- [GOAL OF THE EXERCISE]
Write out each record exactly as it stands. No pictures belong in the copy.

- [DATA PROVIDED]
○ ○ ○

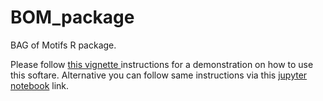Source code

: # BOM_package
BAG of Motifs R package. 

Please follow <a href="tutorial.md"> this vignette </a> instructions for a demonstration on how to use this softare. Alternative you can follow same instructions via this <a href="tutorial.ipynb">jupyter notebook</a> link.
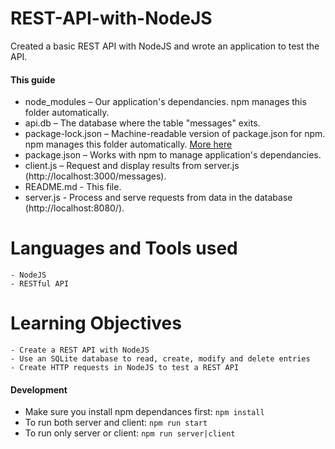 # REST-API-with-NodeJS
Created a basic REST API with NodeJS and wrote an application to test the API.

#### This guide

* node_modules – Our application's dependancies. npm manages this folder automatically.
* api.db – The database where the table "messages" exits.
* package-lock.json – Machine-readable version of package.json for npm. npm manages this folder automatically. [More here](https://docs.npmjs.com/configuring-npm/package-lock-json.html#:~:text=Description,regardless%20of%20intermediate%20dependency%20updates.)
* package.json – Works with npm to manage application's dependancies.
* client.js – Request and display results from server.js (http://localhost:3000/messages).
* README.md - This file.
* server.js - Process and serve requests from data in the database  (http://localhost:8080/).


# Languages and Tools used
    - NodeJS
    - RESTful API
 
 # Learning Objectives
    - Create a REST API with NodeJS
    - Use an SQLite database to read, create, modify and delete entries
    - Create HTTP requests in NodeJS to test a REST API
    
#### Development
* Make sure you install npm dependances first: `npm install`
* To run both server and client: `npm run start`
* To run only server or client: `npm run server|client`

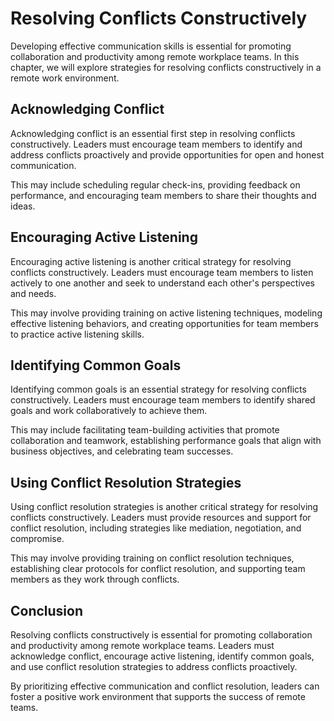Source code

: Resolving Conflicts Constructively
==============================================================================

Developing effective communication skills is essential for promoting collaboration and productivity among remote workplace teams. In this chapter, we will explore strategies for resolving conflicts constructively in a remote work environment.

Acknowledging Conflict
----------------------

Acknowledging conflict is an essential first step in resolving conflicts constructively. Leaders must encourage team members to identify and address conflicts proactively and provide opportunities for open and honest communication.

This may include scheduling regular check-ins, providing feedback on performance, and encouraging team members to share their thoughts and ideas.

Encouraging Active Listening
----------------------------

Encouraging active listening is another critical strategy for resolving conflicts constructively. Leaders must encourage team members to listen actively to one another and seek to understand each other's perspectives and needs.

This may involve providing training on active listening techniques, modeling effective listening behaviors, and creating opportunities for team members to practice active listening skills.

Identifying Common Goals
------------------------

Identifying common goals is an essential strategy for resolving conflicts constructively. Leaders must encourage team members to identify shared goals and work collaboratively to achieve them.

This may include facilitating team-building activities that promote collaboration and teamwork, establishing performance goals that align with business objectives, and celebrating team successes.

Using Conflict Resolution Strategies
------------------------------------

Using conflict resolution strategies is another critical strategy for resolving conflicts constructively. Leaders must provide resources and support for conflict resolution, including strategies like mediation, negotiation, and compromise.

This may involve providing training on conflict resolution techniques, establishing clear protocols for conflict resolution, and supporting team members as they work through conflicts.

Conclusion
----------

Resolving conflicts constructively is essential for promoting collaboration and productivity among remote workplace teams. Leaders must acknowledge conflict, encourage active listening, identify common goals, and use conflict resolution strategies to address conflicts proactively.

By prioritizing effective communication and conflict resolution, leaders can foster a positive work environment that supports the success of remote teams.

○ ○ ○

- [RESPONSE AREA]
Source code

: # BOM_package
BAG of Motifs R package. 

Please follow <a href="tutorial.md"> this vignette </a> instructions for a demonstration on how to use this softare. Alternative you can follow same instructions via this <a href="tutorial.ipynb">jupyter notebook</a> link.
 # REST-API-with-NodeJS
Created a basic REST API with NodeJS and wrote an application to test the API.

#### This guide

* node_modules – Our application's dependancies. npm manages this folder automatically.
* api.db – The database where the table "messages" exits.
* package-lock.json – Machine-readable version of package.json for npm. npm manages this folder automatically. [More here](https://docs.npmjs.com/configuring-npm/package-lock-json.html#:~:text=Description,regardless%20of%20intermediate%20dependency%20updates.)
* package.json – Works with npm to manage application's dependancies.
* client.js – Request and display results from server.js (http://localhost:3000/messages).
* README.md - This file.
* server.js - Process and serve requests from data in the database  (http://localhost:8080/).


# Languages and Tools used
    - NodeJS
    - RESTful API
 
 # Learning Objectives
    - Create a REST API with NodeJS
    - Use an SQLite database to read, create, modify and delete entries
    - Create HTTP requests in NodeJS to test a REST API
    
#### Development
* Make sure you install npm dependances first: `npm install`
* To run both server and client: `npm run start`
* To run only server or client: `npm run server|client`

Source code

: Resolving Conflicts Constructively
==============================================================================

Developing effective communication skills is essential for promoting collaboration and productivity among remote workplace teams. In this chapter, we will explore strategies for resolving conflicts constructively in a remote work environment.

Acknowledging Conflict
----------------------

Acknowledging conflict is an essential first step in resolving conflicts constructively. Leaders must encourage team members to identify and address conflicts proactively and provide opportunities for open and honest communication.

This may include scheduling regular check-ins, providing feedback on performance, and encouraging team members to share their thoughts and ideas.

Encouraging Active Listening
----------------------------

Encouraging active listening is another critical strategy for resolving conflicts constructively. Leaders must encourage team members to listen actively to one another and seek to understand each other's perspectives and needs.

This may involve providing training on active listening techniques, modeling effective listening behaviors, and creating opportunities for team members to practice active listening skills.

Identifying Common Goals
------------------------

Identifying common goals is an essential strategy for resolving conflicts constructively. Leaders must encourage team members to identify shared goals and work collaboratively to achieve them.

This may include facilitating team-building activities that promote collaboration and teamwork, establishing performance goals that align with business objectives, and celebrating team successes.

Using Conflict Resolution Strategies
------------------------------------

Using conflict resolution strategies is another critical strategy for resolving conflicts constructively. Leaders must provide resources and support for conflict resolution, including strategies like mediation, negotiation, and compromise.

This may involve providing training on conflict resolution techniques, establishing clear protocols for conflict resolution, and supporting team members as they work through conflicts.

Conclusion
----------

Resolving conflicts constructively is essential for promoting collaboration and productivity among remote workplace teams. Leaders must acknowledge conflict, encourage active listening, identify common goals, and use conflict resolution strategies to address conflicts proactively.

By prioritizing effective communication and conflict resolution, leaders can foster a positive work environment that supports the success of remote teams.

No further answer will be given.